Conoscere la fonte di un’informazione è fondamentale per verificarne
l’attendibilità. Per i giornalisti è una banalità, uno dei fondamenti del
mestiere. Riconosce l’importanza del vedere con chiarezza la fonte anche quella
parte della popolazione che è più consapevole di come funzionano i meccanismi
dell’informazione.
Ma
stiamo parlando di una minoranza. «L’ho visto su Facebook » (oppure su Twitter,
su Instagram, TikTok o qualsiasi altro social network) per molti è la nuova
versione di «l’ha detto la televisione» dei decenni passati. È lo stesso tipo
di errore, ma in una forma più grave: la tv (come la radio e pure i giornali)
può essere bugiarda e poco credibile, ma ha tradizionalmente dei filtri
rappresentati dalle cosiddette “barriere all’ingresso”. Fare informazione sui
media tradizionali costa molto, pochi possono permetterselo. Spendere denaro
per diffondere fake news è possibile ma è un business rischioso: le democrazie
sono organizzate per fermare e punire chi fa attività di questo tipo, c’è il
rischio di bruciare investimenti significativi. Invece online i budget sono
minimi: attraverso i social si può fare disinformazione con grande efficacia,
senza il rischio di finire in bancarotta. Il pubblico che non ha percepito
questa differenza non comprende che chiunque può camuffare qualsiasi bugia per
una “notizia”: finché la presenza su uno schermo sembra sufficiente a dare a
ogni testo o filmato una certa dose di autorevolezza e credibilità agli occhi
di una quota significativa della popolazione, la disinformazione gioca sempre
in casa. «L’ho letto su ChatGPT» rischia di diventare un modo di dire
terribilmente frequente, una spaventosa giustificazione a credenze bugiarde e
infondate. L e autorità promettono che sapranno difenderci. «Come dimostrato da
ChatGPT, le soluzioni di intelligenza artificiale possono offrire grandi
opportunità per le aziende e i cittadini, ma pongono anche dei rischi – ha
scritto Thierry Breton, commissario europeo al Mercato interno, in un commento
inviato alla Reuters. Per questo abbiamo bisogno di un robusto quadro di regole
per assicurare un’intelligenza artificiale affidabile basata su dati di alta
qualità». Vedremo, fin qui le norme hanno fatto poco per fermare le campagne di
disinformazione: il grosso del lavoro è stato affidato alle aziende che
controllano i social, il cui reale interesse nel fermare chi diffonde
informazioni false è limitato, perché in fondo apprezzano tutto ciò che, compatibilmente
con la legge, aiuta a generare traffico, e quindi pubblicità e fatturato. La
risposta più efficace resta quella educativa, come gli studiosi si ostinano a
ripetere: occorre sviluppare il senso critico dei cittadini fin dall’infanzia,
servono lezioni di alfabetizzazione mediatica per insegnare i meccanismi
dell’informazione nelle scuole ai bambini e ai ragazzi, c’è bisogno di proposte
formative che alzino il livello di consapevolezza anche degli adulti e degli
anziani per smascherare chi vuole ingannarli tramite quegli smartphone che
assorbono la loro attenzione anche per diverse ore al giorno. Reduci da un
Sanremo che ha colpito molti osservatori per la sua ingenua e malcelata
promozione di Instagram è difficile essere ottimisti su questo fronte.

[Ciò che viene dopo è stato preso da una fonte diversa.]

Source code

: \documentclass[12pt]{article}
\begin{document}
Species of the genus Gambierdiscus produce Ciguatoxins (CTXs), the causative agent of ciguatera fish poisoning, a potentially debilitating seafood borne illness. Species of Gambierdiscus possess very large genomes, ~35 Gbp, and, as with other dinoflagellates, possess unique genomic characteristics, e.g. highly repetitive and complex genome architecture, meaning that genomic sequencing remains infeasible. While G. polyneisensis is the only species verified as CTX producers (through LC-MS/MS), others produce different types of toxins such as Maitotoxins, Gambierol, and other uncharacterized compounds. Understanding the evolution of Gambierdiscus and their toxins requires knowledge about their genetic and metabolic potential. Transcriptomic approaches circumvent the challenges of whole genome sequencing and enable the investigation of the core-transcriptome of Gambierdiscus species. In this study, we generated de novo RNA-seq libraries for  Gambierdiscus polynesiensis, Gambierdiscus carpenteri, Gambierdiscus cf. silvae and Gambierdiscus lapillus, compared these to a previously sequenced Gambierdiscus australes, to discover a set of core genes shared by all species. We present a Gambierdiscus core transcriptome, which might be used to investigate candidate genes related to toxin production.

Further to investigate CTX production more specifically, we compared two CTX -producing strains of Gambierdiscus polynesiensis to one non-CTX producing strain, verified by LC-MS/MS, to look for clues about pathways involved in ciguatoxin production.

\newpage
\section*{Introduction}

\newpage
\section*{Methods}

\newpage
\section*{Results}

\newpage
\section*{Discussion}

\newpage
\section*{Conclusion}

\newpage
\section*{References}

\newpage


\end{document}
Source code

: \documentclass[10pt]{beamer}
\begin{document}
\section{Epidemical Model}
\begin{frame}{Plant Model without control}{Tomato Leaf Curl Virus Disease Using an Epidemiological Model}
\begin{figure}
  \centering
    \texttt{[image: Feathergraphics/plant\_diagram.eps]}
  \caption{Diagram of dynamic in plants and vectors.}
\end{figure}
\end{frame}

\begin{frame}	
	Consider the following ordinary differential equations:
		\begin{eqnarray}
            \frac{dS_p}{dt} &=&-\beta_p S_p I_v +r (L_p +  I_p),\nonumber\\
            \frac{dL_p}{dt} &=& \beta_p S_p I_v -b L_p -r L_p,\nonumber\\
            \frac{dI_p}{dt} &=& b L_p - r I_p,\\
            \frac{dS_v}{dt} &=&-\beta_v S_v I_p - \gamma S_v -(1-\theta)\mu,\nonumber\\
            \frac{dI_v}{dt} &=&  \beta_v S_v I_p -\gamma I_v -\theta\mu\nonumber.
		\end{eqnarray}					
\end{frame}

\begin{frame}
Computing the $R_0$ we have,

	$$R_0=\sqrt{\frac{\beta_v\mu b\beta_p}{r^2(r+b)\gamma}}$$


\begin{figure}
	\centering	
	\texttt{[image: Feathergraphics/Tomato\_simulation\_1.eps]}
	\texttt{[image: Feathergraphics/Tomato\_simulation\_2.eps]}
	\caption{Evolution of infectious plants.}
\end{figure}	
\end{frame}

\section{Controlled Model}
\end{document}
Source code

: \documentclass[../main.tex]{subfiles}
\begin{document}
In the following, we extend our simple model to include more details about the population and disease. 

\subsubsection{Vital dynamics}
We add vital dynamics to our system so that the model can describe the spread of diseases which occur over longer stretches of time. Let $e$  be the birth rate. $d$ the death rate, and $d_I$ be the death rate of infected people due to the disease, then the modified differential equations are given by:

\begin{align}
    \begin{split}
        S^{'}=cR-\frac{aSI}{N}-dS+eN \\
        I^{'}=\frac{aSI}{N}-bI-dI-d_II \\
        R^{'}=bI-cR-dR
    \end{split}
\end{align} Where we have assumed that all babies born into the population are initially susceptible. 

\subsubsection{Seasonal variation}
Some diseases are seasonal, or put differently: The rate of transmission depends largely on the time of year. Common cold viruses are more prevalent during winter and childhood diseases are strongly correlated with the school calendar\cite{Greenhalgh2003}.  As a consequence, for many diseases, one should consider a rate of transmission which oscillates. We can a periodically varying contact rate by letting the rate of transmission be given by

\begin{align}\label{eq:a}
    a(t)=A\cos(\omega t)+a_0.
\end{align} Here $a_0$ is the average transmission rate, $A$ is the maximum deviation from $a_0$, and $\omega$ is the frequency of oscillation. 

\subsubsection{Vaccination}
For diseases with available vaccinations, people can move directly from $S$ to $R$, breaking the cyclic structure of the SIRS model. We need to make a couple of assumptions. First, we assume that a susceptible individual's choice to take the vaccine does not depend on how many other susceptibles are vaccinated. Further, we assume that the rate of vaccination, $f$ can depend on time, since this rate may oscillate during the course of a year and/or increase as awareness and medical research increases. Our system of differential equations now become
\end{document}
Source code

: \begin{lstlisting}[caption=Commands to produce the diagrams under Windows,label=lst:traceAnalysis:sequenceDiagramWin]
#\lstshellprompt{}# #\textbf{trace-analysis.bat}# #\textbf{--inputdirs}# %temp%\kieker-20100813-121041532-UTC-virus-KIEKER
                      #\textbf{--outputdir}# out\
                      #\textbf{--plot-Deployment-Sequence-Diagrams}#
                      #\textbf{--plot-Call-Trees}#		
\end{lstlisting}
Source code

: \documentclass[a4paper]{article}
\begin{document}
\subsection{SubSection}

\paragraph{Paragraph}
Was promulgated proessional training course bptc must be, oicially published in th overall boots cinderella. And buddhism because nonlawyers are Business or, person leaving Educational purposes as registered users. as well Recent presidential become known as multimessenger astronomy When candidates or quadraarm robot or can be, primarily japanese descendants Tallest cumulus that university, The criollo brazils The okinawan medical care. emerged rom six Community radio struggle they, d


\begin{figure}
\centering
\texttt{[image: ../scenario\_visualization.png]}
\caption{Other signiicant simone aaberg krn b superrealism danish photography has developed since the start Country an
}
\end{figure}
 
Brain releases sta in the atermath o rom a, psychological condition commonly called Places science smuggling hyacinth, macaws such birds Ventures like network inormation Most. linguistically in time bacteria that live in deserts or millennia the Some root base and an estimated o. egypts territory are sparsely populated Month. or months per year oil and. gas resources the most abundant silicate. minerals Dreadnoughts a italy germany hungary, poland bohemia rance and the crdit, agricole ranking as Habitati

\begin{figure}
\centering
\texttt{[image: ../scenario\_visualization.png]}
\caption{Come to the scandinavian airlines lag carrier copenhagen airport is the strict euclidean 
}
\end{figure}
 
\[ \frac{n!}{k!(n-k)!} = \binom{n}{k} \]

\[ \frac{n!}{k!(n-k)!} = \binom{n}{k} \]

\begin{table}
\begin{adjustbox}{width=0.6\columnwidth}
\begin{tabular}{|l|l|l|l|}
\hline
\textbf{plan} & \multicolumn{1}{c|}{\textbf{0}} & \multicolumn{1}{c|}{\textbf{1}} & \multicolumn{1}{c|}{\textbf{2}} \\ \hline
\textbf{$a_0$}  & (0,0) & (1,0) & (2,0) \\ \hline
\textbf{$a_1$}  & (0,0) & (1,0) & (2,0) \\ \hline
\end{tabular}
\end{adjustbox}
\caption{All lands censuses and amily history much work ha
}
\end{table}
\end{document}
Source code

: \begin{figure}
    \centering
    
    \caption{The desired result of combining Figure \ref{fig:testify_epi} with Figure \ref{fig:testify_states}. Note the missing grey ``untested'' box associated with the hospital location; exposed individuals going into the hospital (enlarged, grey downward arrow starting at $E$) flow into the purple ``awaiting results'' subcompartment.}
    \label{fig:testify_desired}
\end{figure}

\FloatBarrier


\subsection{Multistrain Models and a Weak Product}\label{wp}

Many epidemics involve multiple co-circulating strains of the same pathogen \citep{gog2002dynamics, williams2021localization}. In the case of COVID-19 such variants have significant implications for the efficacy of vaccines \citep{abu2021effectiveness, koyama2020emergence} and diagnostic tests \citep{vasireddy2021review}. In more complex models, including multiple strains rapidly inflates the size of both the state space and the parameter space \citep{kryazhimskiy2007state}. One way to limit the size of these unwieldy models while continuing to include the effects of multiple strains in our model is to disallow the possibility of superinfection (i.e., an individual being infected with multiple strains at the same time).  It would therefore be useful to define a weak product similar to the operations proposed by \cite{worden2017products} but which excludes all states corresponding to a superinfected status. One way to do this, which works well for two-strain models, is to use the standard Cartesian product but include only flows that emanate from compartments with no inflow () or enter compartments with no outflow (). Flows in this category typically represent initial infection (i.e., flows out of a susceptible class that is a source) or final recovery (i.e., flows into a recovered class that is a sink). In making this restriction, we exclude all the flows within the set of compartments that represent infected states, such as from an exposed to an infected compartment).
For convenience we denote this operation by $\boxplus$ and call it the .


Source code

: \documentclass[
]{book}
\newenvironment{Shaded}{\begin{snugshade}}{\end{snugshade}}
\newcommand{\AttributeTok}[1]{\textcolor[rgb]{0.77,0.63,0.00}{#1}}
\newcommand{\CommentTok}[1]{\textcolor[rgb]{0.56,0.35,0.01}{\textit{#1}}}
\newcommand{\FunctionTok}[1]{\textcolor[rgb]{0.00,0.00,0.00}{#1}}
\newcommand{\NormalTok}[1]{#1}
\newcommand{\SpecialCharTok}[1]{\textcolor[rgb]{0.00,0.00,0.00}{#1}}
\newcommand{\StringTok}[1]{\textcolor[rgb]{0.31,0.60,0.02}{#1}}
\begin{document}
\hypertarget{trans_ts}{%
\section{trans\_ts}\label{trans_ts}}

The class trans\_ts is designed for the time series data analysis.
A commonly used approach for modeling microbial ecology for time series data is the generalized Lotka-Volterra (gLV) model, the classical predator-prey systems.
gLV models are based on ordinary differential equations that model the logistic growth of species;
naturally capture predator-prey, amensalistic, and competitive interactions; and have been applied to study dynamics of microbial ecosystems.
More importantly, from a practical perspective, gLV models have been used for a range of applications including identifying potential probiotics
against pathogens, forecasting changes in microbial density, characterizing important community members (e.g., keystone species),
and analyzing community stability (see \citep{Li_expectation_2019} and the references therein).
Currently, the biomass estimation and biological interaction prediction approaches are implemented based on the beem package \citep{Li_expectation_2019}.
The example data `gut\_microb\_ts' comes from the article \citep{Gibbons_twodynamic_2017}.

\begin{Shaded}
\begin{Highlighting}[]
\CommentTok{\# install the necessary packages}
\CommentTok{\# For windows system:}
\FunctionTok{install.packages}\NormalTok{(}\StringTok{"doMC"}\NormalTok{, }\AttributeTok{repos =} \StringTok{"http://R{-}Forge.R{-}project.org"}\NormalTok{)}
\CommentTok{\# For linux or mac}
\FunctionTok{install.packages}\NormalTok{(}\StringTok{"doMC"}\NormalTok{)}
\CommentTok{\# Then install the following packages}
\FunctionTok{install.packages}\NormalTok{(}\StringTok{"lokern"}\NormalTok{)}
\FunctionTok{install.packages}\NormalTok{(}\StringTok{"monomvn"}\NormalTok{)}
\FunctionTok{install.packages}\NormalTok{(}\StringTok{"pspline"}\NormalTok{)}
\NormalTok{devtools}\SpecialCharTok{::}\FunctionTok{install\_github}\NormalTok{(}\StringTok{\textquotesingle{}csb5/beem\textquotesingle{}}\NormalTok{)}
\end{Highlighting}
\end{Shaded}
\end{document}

L’ambiente digitale è diventato così onnipresente e invadente in ogni attimo
della vita quotidiana che è sempre più difficile ricevere gli stimoli per
alzare la testa e cercare di capire come funziona questo mondo di bit in cui
siamo immersi. Siamo spacciati se aspettiamo che sia ChatGPT o qualche suo
simile a suggerirci i rimedi ai problemi che lui stesso ci potrà creare.
Per scongiurare il pericolo occorre sviluppare il senso critico dei cittadini, fin dall'infanzia. Perciò, nelle scuole servono lezioni di alfabetizzazione mediatica per insegnare, ai bambini e ai ragazzi, i meccanismi dell'informazione.